Structure and regulation of controlling sequences for the Streptomyces coelicolor glycerol operon

Abstract

The pathway for glycerol catabolism in Streptomyces coelicolor is determined by the gylABX operon. The sequence of about 1500 base-pairs (bp) preceding the structural genes of the operon has been determined, and related to a detailed transcriptional analysis of this region. The gylABX operon contains two major promoters, gylP1 and gylP2, separated by 50 bp. Both promoters are glycerol-inducible and glucose-repressible.

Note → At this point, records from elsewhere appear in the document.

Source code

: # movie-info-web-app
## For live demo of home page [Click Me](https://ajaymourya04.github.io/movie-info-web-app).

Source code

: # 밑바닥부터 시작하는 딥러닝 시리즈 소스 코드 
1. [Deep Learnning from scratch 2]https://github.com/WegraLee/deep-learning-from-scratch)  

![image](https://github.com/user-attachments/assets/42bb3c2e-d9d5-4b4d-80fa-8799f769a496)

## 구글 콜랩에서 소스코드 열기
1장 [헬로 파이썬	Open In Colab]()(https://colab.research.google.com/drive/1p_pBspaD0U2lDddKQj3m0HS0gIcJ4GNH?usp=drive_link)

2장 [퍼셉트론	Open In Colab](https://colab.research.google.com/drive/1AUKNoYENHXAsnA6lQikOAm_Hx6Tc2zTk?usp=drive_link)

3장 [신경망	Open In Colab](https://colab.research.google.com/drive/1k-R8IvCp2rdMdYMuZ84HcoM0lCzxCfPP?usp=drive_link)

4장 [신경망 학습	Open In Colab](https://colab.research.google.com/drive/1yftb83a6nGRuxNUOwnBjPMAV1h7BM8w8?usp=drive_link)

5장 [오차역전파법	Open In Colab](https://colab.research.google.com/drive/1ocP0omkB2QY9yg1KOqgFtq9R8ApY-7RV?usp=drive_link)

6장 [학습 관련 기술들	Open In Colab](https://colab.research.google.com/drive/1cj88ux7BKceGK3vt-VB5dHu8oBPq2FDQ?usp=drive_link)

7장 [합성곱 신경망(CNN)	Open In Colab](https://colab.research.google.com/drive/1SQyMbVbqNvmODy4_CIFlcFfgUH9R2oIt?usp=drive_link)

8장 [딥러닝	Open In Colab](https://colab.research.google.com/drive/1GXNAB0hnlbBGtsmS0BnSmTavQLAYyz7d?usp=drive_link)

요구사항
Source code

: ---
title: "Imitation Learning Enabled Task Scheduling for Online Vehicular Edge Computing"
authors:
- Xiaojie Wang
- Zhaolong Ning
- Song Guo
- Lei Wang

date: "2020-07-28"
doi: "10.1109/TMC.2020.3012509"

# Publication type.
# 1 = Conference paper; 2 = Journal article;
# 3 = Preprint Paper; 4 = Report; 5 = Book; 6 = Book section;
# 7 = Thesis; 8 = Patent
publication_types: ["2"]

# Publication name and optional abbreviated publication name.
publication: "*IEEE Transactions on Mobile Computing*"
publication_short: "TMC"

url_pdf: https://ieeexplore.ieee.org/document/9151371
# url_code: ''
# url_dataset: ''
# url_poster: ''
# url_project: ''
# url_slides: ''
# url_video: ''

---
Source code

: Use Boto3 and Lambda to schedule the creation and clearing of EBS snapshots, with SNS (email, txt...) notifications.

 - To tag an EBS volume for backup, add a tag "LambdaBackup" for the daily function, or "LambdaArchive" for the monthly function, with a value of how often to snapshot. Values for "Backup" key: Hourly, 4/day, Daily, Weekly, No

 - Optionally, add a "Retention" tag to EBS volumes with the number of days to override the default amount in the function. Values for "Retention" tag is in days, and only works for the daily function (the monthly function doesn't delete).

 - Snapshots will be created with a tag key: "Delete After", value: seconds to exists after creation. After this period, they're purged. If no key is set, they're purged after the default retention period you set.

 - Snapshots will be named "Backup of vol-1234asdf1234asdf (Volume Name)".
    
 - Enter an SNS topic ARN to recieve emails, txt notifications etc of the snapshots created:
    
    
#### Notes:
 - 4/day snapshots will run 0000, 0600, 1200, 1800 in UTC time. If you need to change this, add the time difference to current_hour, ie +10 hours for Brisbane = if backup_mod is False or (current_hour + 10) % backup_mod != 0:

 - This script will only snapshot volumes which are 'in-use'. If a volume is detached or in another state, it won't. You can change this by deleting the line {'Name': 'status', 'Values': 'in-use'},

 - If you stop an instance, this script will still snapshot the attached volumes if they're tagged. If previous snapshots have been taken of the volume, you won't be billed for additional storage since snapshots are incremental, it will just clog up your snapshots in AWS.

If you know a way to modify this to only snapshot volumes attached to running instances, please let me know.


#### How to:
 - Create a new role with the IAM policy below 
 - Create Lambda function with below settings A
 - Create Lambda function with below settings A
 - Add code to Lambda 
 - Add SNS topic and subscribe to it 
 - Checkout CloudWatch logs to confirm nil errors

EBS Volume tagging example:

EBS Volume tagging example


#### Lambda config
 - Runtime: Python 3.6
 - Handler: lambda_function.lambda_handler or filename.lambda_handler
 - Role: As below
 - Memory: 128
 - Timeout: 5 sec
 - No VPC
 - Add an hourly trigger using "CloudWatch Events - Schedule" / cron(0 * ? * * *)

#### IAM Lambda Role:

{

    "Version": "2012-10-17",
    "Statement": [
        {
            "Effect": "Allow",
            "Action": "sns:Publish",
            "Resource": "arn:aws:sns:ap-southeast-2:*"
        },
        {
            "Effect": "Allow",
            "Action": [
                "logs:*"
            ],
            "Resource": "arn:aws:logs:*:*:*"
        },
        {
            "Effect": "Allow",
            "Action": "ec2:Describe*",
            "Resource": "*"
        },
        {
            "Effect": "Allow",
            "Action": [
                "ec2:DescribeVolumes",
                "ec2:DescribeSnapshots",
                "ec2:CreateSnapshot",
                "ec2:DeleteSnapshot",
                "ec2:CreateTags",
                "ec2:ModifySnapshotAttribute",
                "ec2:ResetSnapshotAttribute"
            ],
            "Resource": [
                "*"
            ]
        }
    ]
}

A 900-base transcription unit, gylR, is situated immediately upstream of the gylABX promoter region and contains an open reading frame for a 27,600 Mr protein. The predicted sequence of this protein contains a region that is similar to the helix-turn-helix domains of certain DNA-binding proteins. Transcription of gylR is also glycerol-inducible, but is only weakly glucose-repressible, and initiates predominantly from a single promoter, gylRp. The three promoters, gylRP, gylP1 and gylP2, each resemble the "typical" prokaryotic consensus promoter sequence. The DNA sequence of the gylR and gylABX promoter regions share some striking features. These include almost identical operator-like elements (segments of which are tandemly repeated around gylRP) and tracts of alternating purine-pyrimidine residues.